TASK OBJECTIVE: Run through the data and copy out every line that mentions the word "input".

** Opening ENTRIES SHOWN block **

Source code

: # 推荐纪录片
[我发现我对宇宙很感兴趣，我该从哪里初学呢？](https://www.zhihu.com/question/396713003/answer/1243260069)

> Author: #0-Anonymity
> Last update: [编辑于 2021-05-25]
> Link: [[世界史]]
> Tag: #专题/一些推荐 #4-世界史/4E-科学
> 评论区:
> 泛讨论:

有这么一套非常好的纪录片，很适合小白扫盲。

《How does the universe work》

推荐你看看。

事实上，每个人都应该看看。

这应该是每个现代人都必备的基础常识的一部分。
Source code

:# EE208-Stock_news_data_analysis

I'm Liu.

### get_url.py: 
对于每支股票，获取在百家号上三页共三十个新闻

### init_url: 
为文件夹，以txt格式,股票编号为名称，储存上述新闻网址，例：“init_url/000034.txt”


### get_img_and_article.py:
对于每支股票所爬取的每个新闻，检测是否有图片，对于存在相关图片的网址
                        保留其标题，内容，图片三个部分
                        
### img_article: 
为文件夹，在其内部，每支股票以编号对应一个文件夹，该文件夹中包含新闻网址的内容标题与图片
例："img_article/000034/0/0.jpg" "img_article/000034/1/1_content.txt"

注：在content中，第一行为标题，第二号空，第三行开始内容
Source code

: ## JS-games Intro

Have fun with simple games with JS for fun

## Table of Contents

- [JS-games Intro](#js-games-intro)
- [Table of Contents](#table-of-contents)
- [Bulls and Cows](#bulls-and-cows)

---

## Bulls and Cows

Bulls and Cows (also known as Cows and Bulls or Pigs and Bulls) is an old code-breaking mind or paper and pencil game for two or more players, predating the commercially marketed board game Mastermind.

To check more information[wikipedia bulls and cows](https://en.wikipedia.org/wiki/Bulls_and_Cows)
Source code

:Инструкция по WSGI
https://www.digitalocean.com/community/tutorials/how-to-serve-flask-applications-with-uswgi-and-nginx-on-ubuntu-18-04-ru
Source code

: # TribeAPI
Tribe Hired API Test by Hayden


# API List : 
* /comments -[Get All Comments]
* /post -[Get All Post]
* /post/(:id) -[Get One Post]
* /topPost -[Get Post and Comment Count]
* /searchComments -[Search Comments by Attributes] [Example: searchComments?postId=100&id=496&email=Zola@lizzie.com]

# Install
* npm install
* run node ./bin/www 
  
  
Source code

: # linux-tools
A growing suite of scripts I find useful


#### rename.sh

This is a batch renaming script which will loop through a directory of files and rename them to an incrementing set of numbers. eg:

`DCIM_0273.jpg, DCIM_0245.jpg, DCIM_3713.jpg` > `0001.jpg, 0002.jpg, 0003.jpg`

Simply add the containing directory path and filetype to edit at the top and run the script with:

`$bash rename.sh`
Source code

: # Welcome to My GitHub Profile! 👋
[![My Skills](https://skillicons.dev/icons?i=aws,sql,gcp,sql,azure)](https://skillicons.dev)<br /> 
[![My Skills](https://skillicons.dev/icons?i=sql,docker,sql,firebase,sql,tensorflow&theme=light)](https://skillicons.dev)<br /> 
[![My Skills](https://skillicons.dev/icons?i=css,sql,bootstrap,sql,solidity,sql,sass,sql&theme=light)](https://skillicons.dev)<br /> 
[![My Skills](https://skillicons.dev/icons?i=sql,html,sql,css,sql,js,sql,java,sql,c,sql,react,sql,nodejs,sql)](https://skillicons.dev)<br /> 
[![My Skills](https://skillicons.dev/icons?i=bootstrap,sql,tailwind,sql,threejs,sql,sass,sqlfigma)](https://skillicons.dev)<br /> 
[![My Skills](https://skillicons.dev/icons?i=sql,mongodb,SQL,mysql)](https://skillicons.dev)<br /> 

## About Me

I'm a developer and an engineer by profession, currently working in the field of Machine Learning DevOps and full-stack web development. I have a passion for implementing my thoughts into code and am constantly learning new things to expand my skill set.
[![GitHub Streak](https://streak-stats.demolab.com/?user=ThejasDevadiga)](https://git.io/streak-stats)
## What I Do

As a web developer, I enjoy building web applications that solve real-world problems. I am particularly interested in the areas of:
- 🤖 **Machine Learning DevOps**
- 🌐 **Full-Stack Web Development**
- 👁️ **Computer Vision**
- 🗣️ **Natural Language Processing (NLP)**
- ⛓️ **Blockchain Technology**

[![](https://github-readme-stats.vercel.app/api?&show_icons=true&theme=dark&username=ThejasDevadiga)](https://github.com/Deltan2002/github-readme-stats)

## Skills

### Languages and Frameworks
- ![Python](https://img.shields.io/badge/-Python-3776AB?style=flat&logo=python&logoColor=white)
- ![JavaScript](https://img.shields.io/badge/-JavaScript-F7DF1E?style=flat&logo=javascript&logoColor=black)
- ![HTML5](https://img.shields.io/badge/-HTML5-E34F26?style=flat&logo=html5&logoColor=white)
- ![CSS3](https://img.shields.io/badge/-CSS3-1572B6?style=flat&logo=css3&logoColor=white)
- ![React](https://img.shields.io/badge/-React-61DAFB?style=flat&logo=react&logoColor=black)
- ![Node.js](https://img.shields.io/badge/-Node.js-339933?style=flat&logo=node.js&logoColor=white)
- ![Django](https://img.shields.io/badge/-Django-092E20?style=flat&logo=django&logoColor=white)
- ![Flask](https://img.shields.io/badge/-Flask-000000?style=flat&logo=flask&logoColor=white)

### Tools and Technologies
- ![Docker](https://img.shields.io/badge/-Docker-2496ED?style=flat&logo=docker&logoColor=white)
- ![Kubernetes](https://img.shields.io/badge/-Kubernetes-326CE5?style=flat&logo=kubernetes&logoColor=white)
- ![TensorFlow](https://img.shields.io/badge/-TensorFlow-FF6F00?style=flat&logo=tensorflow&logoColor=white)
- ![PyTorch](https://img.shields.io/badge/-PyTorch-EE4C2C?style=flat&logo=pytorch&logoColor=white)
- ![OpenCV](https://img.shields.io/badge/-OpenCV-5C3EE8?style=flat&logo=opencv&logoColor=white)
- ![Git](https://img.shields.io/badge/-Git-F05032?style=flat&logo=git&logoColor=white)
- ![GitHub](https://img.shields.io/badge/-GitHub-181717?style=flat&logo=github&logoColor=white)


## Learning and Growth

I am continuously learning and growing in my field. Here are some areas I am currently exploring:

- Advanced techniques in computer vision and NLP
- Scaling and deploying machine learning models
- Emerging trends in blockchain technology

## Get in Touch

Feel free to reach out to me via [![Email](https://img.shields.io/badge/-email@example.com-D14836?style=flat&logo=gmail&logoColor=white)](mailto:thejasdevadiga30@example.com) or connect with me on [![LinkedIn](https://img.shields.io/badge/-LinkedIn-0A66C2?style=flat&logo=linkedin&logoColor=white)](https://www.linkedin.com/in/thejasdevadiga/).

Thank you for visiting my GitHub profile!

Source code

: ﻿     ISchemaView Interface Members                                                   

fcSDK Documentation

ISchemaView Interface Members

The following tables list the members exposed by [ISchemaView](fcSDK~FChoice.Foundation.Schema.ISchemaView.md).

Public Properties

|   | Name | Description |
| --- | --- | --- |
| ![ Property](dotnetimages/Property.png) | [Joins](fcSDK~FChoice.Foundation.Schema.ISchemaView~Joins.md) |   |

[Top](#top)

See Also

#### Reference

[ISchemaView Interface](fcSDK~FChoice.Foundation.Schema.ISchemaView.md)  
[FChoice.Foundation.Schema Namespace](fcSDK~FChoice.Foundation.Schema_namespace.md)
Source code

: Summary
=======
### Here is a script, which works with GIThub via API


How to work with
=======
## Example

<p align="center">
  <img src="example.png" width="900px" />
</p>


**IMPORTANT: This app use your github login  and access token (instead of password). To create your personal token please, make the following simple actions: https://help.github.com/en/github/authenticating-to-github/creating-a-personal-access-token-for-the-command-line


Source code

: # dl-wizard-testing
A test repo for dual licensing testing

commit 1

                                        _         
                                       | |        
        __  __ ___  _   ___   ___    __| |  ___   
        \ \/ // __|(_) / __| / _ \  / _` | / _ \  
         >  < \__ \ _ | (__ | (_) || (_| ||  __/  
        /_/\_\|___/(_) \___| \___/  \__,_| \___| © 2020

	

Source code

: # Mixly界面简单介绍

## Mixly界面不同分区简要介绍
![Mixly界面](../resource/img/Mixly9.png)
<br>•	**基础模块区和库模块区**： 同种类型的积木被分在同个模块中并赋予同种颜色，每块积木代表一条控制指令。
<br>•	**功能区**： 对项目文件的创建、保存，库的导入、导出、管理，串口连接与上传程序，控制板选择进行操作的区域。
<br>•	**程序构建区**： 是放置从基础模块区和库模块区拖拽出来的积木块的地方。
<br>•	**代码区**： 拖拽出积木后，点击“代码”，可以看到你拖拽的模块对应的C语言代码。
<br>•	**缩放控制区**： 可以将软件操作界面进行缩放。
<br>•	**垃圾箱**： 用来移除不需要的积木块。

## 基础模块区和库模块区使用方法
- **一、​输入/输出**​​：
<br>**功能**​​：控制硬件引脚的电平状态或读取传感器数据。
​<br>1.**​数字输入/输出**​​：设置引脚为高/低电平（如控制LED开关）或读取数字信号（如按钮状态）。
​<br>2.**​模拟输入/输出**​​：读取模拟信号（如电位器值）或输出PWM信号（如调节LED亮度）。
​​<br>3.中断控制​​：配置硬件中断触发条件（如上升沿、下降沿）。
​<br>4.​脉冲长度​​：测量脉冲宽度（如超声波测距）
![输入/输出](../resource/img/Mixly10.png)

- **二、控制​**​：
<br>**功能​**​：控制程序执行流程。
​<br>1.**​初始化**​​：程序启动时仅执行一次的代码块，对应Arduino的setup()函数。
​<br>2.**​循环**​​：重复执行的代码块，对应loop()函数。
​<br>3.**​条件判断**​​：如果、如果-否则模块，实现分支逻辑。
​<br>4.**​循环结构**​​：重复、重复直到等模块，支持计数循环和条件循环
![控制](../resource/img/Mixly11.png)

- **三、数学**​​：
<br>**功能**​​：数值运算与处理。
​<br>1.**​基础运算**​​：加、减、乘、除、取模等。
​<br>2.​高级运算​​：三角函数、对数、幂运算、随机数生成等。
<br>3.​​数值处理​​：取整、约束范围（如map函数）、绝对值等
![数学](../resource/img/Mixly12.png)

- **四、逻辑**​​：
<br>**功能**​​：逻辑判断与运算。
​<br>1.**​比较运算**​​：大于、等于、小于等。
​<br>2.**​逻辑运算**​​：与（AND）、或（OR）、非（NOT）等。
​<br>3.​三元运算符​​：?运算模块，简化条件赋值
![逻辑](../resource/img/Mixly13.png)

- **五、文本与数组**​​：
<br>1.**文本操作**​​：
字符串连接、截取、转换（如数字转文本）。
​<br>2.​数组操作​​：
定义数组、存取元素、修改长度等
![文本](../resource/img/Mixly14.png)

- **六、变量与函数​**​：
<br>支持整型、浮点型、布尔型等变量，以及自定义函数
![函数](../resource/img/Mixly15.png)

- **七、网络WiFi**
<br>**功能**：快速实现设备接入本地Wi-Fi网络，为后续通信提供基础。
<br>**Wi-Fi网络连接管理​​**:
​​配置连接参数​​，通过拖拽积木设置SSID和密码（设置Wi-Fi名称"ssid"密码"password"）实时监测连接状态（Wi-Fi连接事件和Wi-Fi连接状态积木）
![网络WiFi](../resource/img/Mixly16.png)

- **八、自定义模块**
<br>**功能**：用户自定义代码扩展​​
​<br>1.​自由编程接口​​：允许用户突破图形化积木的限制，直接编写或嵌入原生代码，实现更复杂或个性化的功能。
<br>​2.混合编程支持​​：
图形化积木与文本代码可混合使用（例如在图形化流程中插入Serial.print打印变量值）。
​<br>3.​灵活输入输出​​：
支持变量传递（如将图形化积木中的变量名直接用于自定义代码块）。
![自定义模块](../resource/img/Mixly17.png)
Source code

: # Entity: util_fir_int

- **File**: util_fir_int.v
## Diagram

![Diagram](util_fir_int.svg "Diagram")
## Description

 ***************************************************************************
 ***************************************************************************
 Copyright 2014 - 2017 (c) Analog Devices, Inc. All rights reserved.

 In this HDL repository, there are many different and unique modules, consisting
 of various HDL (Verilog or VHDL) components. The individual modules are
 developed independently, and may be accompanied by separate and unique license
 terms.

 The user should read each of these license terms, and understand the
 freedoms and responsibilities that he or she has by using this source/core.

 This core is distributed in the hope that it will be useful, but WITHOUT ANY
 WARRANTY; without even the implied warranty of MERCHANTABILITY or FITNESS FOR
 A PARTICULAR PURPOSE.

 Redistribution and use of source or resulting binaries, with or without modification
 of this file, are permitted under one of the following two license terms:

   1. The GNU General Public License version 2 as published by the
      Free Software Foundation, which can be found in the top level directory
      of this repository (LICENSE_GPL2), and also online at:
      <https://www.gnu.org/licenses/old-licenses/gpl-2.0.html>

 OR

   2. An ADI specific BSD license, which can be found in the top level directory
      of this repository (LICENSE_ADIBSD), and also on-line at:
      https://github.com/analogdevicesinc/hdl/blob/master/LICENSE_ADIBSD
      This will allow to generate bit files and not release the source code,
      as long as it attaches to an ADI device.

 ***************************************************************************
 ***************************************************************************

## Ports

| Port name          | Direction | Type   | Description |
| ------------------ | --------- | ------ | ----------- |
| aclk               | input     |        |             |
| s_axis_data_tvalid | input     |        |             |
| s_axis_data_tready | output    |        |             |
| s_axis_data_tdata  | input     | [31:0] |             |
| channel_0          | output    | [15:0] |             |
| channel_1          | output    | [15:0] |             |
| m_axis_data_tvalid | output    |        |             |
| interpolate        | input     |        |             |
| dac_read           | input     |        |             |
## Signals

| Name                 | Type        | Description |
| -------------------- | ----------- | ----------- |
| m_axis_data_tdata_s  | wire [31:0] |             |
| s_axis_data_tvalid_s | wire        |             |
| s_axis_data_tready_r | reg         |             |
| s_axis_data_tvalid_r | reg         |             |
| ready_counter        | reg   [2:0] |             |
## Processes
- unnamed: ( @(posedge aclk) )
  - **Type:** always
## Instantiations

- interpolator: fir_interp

** Closing ENTRIES SHOWN block **

TASK RESULT:
| aclk               | input     |        |             |
| s_axis_data_tvalid | input     |        |             |
| s_axis_data_tdata  | input     | [31:0] |             |
| interpolate        | input     |        |             |
| dac_read           | input     |        |             |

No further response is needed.